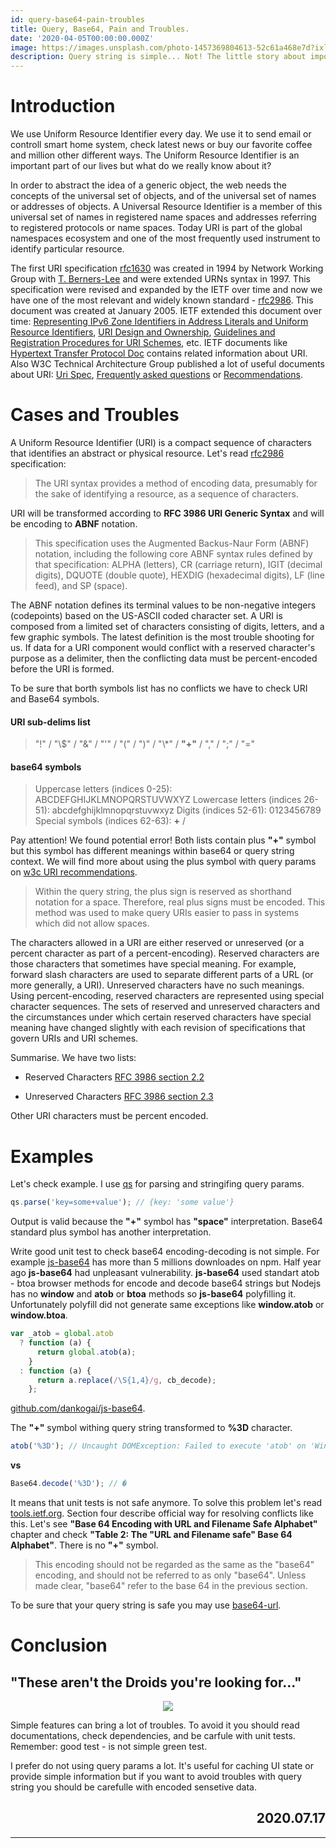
 ```yaml
---
id: query-base64-pain-troubles
title: Query, Base64, Pain and Troubles.
date: '2020-04-05T00:00:00.000Z'
image: https://images.unsplash.com/photo-1457369804613-52c61a468e7d?ixlib=rb-1.2.1&ixid=eyJhcHBfaWQiOjEyMDd9&auto=format&fit=crop&w=1350&q=80
description: Query string is simple... Not! The little story about important URI features.
---
```


# Introduction

We use Uniform Resource Identifier every day. We use it to send email or controll smart home system, check latest news or buy our favorite coffee and million other different ways. The Uniform Resource Identifier is an important part of our lives but what do we really know about it?

In order to abstract the idea of a generic object, the web needs the concepts of the universal set of objects, and of the universal set of names or addresses of objects. A Universal Resource Identifier is a member of this universal set of names in registered name spaces and addresses referring to registered protocols or name spaces. Today URI is part of the global namespaces ecosystem and one of the most frequently used instrument to identify particular resource.

The first URI specification [rfc1630](https://tools.ietf.org/html/rfc1630) was created in 1994 by Network Working Group with [T. Berners-Lee](https://en.wikipedia.org/wiki/Tim_Berners-Lee) and were extended URNs syntax in 1997. This specification were revised and expanded by the IETF over time and now we have one of the most relevant and widely known standard - [rfc2986](https://tools.ietf.org/html/rfc3986). This document was created at January 2005. IETF extended this document over time: [Representing IPv6 Zone Identifiers in Address Literals and Uniform Resource Identifiers](https://tools.ietf.org/html/rfc6874), [URI Design and Ownership](https://tools.ietf.org/html/rfc7320), [Guidelines and Registration Procedures for URI Schemes](https://tools.ietf.org/html/rfc7595), etc. IETF documents like [Hypertext Transfer Protocol Doc](https://tools.ietf.org/html/rfc2616) contains related information about URI. Also W3C Technical Architecture Group published a lot of useful documents about URI: [Uri Spec](https://www.w3.org/Addressing/URL/uri-spec.html), [Frequently asked questions](https://www.w3.org/People/Berners-Lee/FAQ.html) or [Recommendations](https://www.w3.org/Addressing/URL/4_URI_Recommentations.html).

# Cases and Troubles

A Uniform Resource Identifier (URI) is a compact sequence of characters that identifies an abstract or physical resource. Let's read [rfc2986](https://tools.ietf.org/html/rfc3986) specification:

> The URI syntax provides a method of encoding data, presumably for the sake of identifying a resource, as a sequence of characters.

URI will be transformed according to **RFC 3986 URI Generic Syntax** and will be encoding to **ABNF** notation.

> This specification uses the Augmented Backus-Naur Form (ABNF) notation, including the following core ABNF syntax rules defined by that specification: ALPHA (letters), CR (carriage return), IGIT (decimal digits), DQUOTE (double quote), HEXDIG (hexadecimal digits), LF (line feed), and SP (space).

The ABNF notation defines its terminal values to be non-negative integers (codepoints) based on the US-ASCII coded character set. A URI is composed from a limited set of characters consisting of digits, letters, and a few graphic symbols. The latest definition is the most trouble shooting for us. If data for a URI component would conflict with a reserved character's purpose as a delimiter, then the conflicting data must be percent-encoded before the URI is formed.

To be sure that borth symbols list has no conflicts we have to check URI and Base64 symbols.

#### URI sub-delims list

> \"!\" / \"\\\$\" / \"&\" / \"'\" / \"(\" / \")\" / \"\\\*\" / **"+"** / \",\" / \";\" / \"=\"

#### base64 symbols

> Uppercase letters (indices 0-25): ABCDEFGHIJKLMNOPQRSTUVWXYZ Lowercase letters (indices 26-51): abcdefghijklmnopqrstuvwxyz Digits (indices 52-61): 0123456789 Special symbols (indices 62-63): **+** /

Pay attention! We found potential error! Both lists contain plus **\"+\"** symbol but this symbol has different meanings within base64 or query string context. We will find more about using the plus symbol with query params on [w3c URI recommendations](https://www.w3.org/Addressing/URL/4_URI_Recommentations.html).

> Within the query string, the plus sign is reserved as shorthand notation for a space. Therefore, real plus signs must be encoded. This method was used to make query URIs easier to pass in systems which did not allow spaces.

The characters allowed in a URI are either reserved or unreserved (or a percent character as part of a percent-encoding). Reserved characters are those characters that sometimes have special meaning. For example, forward slash characters are used to separate different parts of a URL (or more generally, a URI). Unreserved characters have no such meanings. Using percent-encoding, reserved characters are represented using special character sequences. The sets of reserved and unreserved characters and the circumstances under which certain reserved characters have special meaning have changed slightly with each revision of specifications that govern URIs and URI schemes.

Summarise. We have two lists:

- Reserved Characters [RFC 3986 section 2.2](https://tools.ietf.org/html/rfc3986#section-2.2)

- Unreserved Characters [RFC 3986 section 2.3](https://tools.ietf.org/html/rfc3986#section-2.3)

Other URI characters must be percent encoded.

# Examples

Let's check example. I use [qs](https://www.npmjs.com/package/qs) for parsing and stringifing query params.

```javascript
qs.parse('key=some+value'); // {key: 'some value'}
```

Output is valid because the **"+"** symbol has **"space"** interpretation. Base64 standard plus symbol has another interpretation.

Write good unit test to check base64 encoding-decoding is not simple. For example [js-base64](https://www.npmjs.com/package/js-base64) has more than 5 millions downloades on npm. Half year ago **js-base64** had unpleasant vulnerability. **js-base64** used standart atob - btoa browser methods for encode and decode base64 strings but Nodejs has no **window** and **atob** or **btoa** methods so **js-base64** polyfilling it. Unfortunately polyfill did not generate same exceptions like **window.atob** or **window.btoa**.

```javascript
var _atob = global.atob
  ? function (a) {
      return global.atob(a);
    }
  : function (a) {
      return a.replace(/\S{1,4}/g, cb_decode);
    };
```

[github.com/dankogai/js-base64](https://github.com/dankogai/js-base64/blob/e8a9a09edaf79fddee3623d97421151dcbd384c9/base64.js#L142).

The **\"+\"** symbol withing query string transformed to **%3D** character.

```javascript
atob('%3D'); // Uncaught DOMException: Failed to execute 'atob' on 'Window': The string to be decoded is not correctly encoded.
```

**vs**

```javascript
Base64.decode('%3D'); // �
```

It means that unit tests is not safe anymore. To solve this problem let's read [tools.ietf.org](https://tools.ietf.org/html/rfc3548#page-6). Section four describe official way for resolving conflicts like this. Let's see **"Base 64 Encoding with URL and Filename Safe Alphabet"** chapter and check **"Table 2: The "URL and Filename safe" Base 64 Alphabet"**. There is no **"+"** symbol.

> This encoding should not be regarded as the same as the \"base64\" encoding, and should not be referred to as only \"base64\". Unless made clear, \"base64\" refer to the base 64 in the previous section.

To be sure that your query string is safe you may use [base64-url](https://www.npmjs.com/package/base64-url).

# Conclusion

## "These aren't the Droids you're looking for..."

<div align='center'>
  <img src='https://miro.medium.com/max/1400/1*rsNFPltOQ-qDGqnl9jB_ug.png' />
</div>

Simple features can bring a lot of troubles. To avoid it you should read documentations, check dependencies, and be carfule with unit tests. Remember: good test - is not simple green test.

I prefer do not using query params a lot. It's useful for caching UI state or provide simple information but if you want to avoid troubles with query string you should be carefulle with encoded sensetive data.

<h2 align='right'>
    2020.07.17
</h2>

---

★ ★ ★ ★ ★

TASK DESCRIPTION: Repeat exactly the lines from the one containing "# Conclusion" to the end of the records.

RESPONSE:
# Conclusion

## "These aren't the Droids you're looking for..."

<div align='center'>
  <img src='https://miro.medium.com/max/1400/1*rsNFPltOQ-qDGqnl9jB_ug.png' />
</div>

Simple features can bring a lot of troubles. To avoid it you should read documentations, check dependencies, and be carfule with unit tests. Remember: good test - is not simple green test.

I prefer do not using query params a lot. It's useful for caching UI state or provide simple information but if you want to avoid troubles with query string you should be carefulle with encoded sensetive data.

<h2 align='right'>
    2020.07.17
</h2>

---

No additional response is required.